Use of Lectins for Characterization of O-Linked Glycans of Herpes Simplex Virus Glycoproteins

The existence of O -linked glycans in viral glycoproteins was described in the early 1980s for enveloped viruses such as herpes simplex virus type 1 (HSV-1), vaccinia virus, and mouse hepatitis virus (1 -4 ). Glycoprotein C of HSV-1 (designated gC-1) was demonstrated to contain domains, in which numerous O -linked glycans were concentrated to pronase-resistant clusters (5 -7 ), thereby resembling the organization of mucins (8 ). Thus glycoprotein, containing nine sites for N -linked glycosylation in addition to the O -linked glycans, is responsible for several important biological activities, including virus receptor binding (9 ) and binding of factor C3b of the complement system (10 ).

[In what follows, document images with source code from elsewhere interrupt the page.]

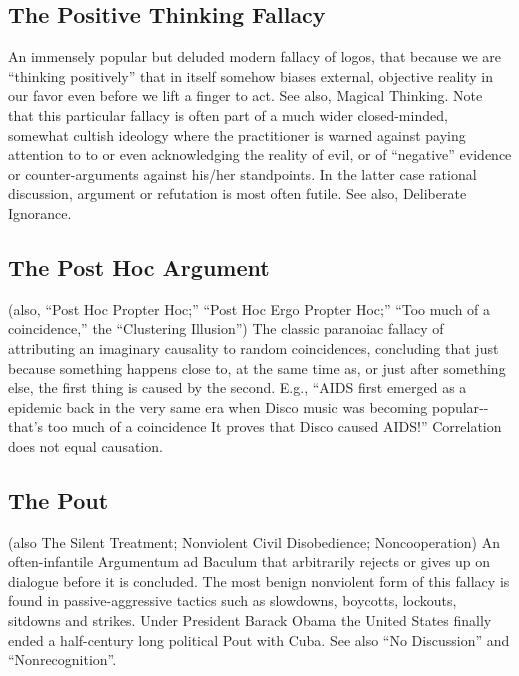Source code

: \documentclass[10pt,a4paper,british]{article}
\begin{document}
\begin{multicols}{2}
	\subsection{The Positive Thinking Fallacy} An immensely popular but deluded
	modern fallacy of logos, that because we are ``thinking positively'' that
	in itself somehow biases external, objective reality in our favor even
	before we lift a finger to act. See also, Magical Thinking. Note that this
	particular fallacy is often part of a much wider closed{-}minded, somewhat
	cultish ideology where the practitioner is warned against paying attention
	to to or even acknowledging the reality of evil, or of ``negative''
	evidence or counter{-}arguments against his/her standpoints. In the latter
	case rational discussion, argument or refutation is most often futile. See
	also, Deliberate Ignorance.

    \subsection{The Post Hoc Argument} (also, ``Post Hoc Propter Hoc;''  ``Post
    Hoc Ergo Propter Hoc;'' ``Too much of a coincidence,'' the ``Clustering
    Illusion'') The classic paranoiac fallacy of attributing an imaginary
    causality to random coincidences, concluding that just because something
    happens close to, at the same time as, or just after something else, the
    first thing is caused by the second. E.g., ``AIDS first emerged as a
    epidemic back in the very same era when Disco music was becoming
    popular{-}{-}that's too much of a coincidence It proves that Disco caused
    AIDS!''  Correlation does not equal causation.

    \subsection{The Pout} (also The Silent Treatment; Nonviolent Civil
    Disobedience; Noncooperation) An often{-}infantile Argumentum ad Baculum
    that arbitrarily rejects or gives up on dialogue before it is concluded.
    The most benign nonviolent form of this fallacy is found in
    passive{-}aggressive tactics such as slowdowns, boycotts, lockouts,
    sitdowns and strikes.  Under President Barack Obama the United States
    finally ended a half{-}century long political Pout with Cuba. See also ``No
    Discussion'' and ``Nonrecognition''.


\end{multicols}
\end{document}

The function of the O -linked glycans in these activities remains unclear, but it is conceivable that their clustered appearance may cause gC-1 to adopt an extended fibrous conformation (11 ), as originally demonstrated for the O -linked glycans of mucins (8 ). Use of lectins facilitates a structural analysis of clustered O -linked glycans of gC-1 and it is possible that the methodology presented here may be of more general use, as similar arrangements of clustered O -linked glycans are present in an increasing number known glycoproteins of other enveloped viruses including herpes simplex virus type 2 (12 ,13 ), Epstein-Barr virus (14 ), and respiratory syncytial virus (15 ).